In Name Only (part 1)

Racism is always evil. Evil is not always racist.

Janice Lagata's avatar
Janice Lagata
May 12, 2025
∙ Paid

This is the first part of a multi-day release of a chapter from my upcoming book Living in Sin. It’s about names, nuance, and the uncomfortable overlap between faith and performance. Let’s begin with a vampire and a classroom fight.


Part 1: The Classroom Clash

I got involved in a bit of a verbal tiff with a classmate earlier this week.
We were talking about the film Sinners, and two classmates were going at it — a non-white man and a Black woman. They had been going back and forth for a few minutes, and the woman, she was getting a little heated. And so I stepped in.

Obviously to join forces with the man, because I think he was right.
Which is not a thing. Because art is subjective. There is no right or wrong.
So the actual fact is that I agreed with him and didn’t want him to get shouted down.

The argument was about whether or not Remmick — the first vampire in the movie — was the devil. The ultimate Big Bad. The pure evil, worst villain in the movie.

And the man said, and I thought (and agreed): no.
And again, art is subjective. I’m not right. I’m not wrong about this. It is just what I think.
And I think that character — that vampire — yes, was evil. And also, to the man’s point, was, at some point in his story, a victim himself. And no matter how much evil he had done in his lifetimes since being turned, none of it could ever be enough to ever reclassify him as not a victim of whoever originally harmed him.

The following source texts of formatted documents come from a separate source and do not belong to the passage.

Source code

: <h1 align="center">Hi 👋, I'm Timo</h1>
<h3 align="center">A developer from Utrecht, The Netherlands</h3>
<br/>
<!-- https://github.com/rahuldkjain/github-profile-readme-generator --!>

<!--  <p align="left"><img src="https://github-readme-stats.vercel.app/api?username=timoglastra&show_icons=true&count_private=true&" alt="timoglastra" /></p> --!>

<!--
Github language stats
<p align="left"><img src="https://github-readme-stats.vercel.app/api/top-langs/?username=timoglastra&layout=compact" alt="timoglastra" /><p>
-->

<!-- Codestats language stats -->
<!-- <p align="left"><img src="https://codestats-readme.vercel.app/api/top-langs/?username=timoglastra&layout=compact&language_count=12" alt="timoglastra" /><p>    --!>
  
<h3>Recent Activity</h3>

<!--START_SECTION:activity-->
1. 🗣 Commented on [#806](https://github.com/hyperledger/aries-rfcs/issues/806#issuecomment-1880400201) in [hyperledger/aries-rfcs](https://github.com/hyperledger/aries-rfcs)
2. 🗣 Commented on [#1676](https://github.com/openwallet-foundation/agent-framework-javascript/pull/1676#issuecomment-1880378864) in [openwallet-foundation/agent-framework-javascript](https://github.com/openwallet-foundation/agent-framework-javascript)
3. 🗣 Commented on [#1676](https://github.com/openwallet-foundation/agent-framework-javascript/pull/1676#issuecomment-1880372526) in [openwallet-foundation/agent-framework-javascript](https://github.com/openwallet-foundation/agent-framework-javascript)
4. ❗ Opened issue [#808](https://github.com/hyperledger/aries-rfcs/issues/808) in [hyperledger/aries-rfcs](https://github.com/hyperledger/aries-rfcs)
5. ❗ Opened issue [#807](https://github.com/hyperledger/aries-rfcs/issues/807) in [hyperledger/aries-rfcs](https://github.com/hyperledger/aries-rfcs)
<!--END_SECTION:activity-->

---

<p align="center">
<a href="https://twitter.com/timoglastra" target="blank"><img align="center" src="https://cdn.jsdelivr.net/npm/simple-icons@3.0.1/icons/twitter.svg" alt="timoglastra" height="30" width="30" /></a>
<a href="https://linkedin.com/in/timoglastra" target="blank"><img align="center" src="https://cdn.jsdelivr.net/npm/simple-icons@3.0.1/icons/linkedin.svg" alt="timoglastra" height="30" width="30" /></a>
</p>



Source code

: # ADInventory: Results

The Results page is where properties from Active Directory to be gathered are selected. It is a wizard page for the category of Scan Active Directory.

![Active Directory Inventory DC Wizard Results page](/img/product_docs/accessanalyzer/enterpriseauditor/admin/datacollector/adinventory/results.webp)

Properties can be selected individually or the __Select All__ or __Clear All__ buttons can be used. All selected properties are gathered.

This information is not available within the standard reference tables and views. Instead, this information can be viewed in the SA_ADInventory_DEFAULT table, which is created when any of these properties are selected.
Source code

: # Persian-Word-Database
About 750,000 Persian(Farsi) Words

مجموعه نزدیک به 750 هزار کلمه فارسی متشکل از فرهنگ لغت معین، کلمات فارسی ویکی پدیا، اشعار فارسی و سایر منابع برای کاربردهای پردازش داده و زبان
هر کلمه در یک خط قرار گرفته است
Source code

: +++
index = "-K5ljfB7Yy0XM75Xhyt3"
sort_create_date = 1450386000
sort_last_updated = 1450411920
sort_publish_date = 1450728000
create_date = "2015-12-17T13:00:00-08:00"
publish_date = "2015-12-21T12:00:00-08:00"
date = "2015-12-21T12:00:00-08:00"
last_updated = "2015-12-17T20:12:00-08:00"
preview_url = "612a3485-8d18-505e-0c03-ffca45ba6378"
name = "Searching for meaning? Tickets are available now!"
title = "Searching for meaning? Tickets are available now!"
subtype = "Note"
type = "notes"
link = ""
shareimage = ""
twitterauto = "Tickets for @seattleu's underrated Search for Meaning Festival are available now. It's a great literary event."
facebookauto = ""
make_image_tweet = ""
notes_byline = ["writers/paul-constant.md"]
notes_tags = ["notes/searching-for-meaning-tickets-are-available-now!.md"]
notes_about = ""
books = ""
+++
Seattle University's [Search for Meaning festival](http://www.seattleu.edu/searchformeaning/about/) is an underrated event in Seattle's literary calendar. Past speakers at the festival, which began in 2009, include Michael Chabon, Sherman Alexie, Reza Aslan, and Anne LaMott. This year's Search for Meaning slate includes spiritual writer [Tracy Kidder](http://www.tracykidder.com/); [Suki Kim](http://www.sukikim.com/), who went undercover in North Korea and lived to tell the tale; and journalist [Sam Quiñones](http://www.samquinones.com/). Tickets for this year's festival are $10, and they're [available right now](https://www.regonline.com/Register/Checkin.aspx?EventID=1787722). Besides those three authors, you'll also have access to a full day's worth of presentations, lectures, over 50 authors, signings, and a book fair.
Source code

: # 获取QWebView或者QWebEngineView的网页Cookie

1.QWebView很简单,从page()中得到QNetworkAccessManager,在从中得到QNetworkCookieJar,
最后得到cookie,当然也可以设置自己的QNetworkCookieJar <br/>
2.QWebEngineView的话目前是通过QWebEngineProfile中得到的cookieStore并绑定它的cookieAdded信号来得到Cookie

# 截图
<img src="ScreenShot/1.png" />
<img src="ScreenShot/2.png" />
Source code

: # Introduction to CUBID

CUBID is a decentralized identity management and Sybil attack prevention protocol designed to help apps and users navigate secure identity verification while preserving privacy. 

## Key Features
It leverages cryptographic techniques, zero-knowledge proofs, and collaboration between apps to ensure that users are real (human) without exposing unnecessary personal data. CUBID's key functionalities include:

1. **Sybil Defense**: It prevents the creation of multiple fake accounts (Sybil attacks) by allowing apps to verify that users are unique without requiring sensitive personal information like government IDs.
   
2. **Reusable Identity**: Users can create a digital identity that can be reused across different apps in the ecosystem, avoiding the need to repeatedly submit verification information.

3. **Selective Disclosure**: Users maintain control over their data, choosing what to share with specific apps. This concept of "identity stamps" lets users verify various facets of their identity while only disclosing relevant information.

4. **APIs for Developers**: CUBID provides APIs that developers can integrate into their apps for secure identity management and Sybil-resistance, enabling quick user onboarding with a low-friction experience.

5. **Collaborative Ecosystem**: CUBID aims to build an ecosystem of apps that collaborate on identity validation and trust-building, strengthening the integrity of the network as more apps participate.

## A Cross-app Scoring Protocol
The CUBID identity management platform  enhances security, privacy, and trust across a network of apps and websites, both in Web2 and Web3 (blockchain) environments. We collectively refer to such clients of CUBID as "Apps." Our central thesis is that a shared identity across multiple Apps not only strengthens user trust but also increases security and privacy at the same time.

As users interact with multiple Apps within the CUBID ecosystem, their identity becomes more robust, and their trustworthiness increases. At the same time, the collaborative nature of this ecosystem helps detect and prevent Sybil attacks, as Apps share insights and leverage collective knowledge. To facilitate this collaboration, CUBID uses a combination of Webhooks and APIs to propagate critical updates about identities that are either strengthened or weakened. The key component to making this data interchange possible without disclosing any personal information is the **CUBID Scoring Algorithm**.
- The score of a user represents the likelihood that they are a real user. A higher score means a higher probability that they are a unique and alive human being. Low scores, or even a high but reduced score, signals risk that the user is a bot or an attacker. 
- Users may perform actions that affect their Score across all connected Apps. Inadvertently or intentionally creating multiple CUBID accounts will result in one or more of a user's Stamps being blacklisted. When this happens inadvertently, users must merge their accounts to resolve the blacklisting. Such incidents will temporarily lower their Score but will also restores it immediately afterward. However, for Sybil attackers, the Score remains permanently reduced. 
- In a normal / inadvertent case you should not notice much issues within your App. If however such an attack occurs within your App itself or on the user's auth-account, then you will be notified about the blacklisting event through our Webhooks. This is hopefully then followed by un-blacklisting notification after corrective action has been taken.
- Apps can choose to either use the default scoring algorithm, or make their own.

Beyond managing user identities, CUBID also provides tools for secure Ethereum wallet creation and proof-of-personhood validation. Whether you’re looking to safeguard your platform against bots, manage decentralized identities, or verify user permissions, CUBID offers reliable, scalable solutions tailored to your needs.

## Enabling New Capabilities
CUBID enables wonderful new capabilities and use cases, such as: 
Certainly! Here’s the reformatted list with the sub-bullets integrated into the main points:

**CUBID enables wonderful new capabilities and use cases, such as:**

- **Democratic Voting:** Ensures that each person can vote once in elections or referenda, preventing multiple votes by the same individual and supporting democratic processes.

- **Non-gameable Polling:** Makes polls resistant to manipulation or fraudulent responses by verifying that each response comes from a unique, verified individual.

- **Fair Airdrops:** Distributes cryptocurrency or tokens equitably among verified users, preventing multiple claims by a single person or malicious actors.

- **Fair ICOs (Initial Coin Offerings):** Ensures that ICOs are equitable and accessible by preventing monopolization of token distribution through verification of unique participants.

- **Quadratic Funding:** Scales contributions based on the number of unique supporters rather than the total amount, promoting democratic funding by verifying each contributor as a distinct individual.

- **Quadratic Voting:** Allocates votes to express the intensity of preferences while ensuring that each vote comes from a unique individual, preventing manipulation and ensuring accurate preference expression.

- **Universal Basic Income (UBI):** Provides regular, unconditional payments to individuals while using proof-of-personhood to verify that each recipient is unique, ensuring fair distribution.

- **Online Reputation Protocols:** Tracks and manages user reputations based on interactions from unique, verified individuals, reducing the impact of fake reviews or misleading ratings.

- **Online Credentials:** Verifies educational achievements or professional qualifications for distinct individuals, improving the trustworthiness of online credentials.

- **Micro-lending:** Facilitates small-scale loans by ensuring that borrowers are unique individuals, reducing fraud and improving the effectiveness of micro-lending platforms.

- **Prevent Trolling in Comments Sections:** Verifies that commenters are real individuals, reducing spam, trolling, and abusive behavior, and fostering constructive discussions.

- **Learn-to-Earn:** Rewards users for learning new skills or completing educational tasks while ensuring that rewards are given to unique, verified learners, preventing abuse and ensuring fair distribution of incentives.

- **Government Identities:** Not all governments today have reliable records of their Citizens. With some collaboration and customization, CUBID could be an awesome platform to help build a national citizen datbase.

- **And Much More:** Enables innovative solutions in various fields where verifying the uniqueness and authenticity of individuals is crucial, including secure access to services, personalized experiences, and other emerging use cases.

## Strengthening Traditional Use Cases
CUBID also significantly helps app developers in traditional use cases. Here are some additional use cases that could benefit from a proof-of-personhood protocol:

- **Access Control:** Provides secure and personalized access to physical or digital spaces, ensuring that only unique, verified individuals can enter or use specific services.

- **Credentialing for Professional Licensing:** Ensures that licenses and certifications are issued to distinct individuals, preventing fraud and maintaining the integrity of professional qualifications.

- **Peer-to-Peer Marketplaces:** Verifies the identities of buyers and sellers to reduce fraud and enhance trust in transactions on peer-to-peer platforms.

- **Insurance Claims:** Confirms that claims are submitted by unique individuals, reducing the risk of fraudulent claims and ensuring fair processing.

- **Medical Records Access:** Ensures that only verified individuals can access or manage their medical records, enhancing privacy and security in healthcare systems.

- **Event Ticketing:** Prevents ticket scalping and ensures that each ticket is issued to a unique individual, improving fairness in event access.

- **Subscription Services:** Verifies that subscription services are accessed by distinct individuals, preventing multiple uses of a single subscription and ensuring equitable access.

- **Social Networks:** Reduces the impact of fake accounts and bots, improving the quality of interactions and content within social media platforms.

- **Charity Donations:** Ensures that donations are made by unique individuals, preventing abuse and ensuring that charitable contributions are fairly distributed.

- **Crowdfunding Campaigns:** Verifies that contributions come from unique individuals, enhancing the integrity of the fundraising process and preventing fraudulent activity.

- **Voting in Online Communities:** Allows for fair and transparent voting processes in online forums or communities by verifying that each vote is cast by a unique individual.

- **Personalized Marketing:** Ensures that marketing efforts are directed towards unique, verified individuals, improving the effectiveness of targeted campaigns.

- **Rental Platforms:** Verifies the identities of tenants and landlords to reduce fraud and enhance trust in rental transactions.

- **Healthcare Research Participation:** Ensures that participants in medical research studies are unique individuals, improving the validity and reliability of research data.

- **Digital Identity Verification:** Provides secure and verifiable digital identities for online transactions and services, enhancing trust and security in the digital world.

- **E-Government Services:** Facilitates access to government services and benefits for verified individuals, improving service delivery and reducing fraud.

Which does not change the fact that he is also a victimizer. A perpetrator of harm.
And so I kind of stepped in because I didn’t like the way that evil and racism were being, I think, lazily and haphazardly tied together.

Evil and racism are not the kind of synonymous that is always automatically backwards compatible.

Racism is always evil.
Evil is not always racist.

Because vampires don’t have to turn everything they sink their teeth into. They can just use some people for food. So that vampire could have opted to just slaughter every Black person in the movie. But he didn’t.
He turned them. He chose them to be part of his community.

Harmful? Absolutely.
Sick, twisted — to us, yes.
Completely un-understandable? Not really.
Irredeemable? Yeah, maybe. Kind of.
Racist? No.

Again, not saying that vampire wasn’t bad. Not saying what he did wasn’t evil. I’m just saying I think it is both hilarious and ironic how many Evangelicals have their panties in bunches over the very realistic portrayal of their very unrealistic belief system in a movie.

And how many people would rather name racism as the “big bad” than consider how powerless their “almighty” belief systems have proven to be against bad of all varieties.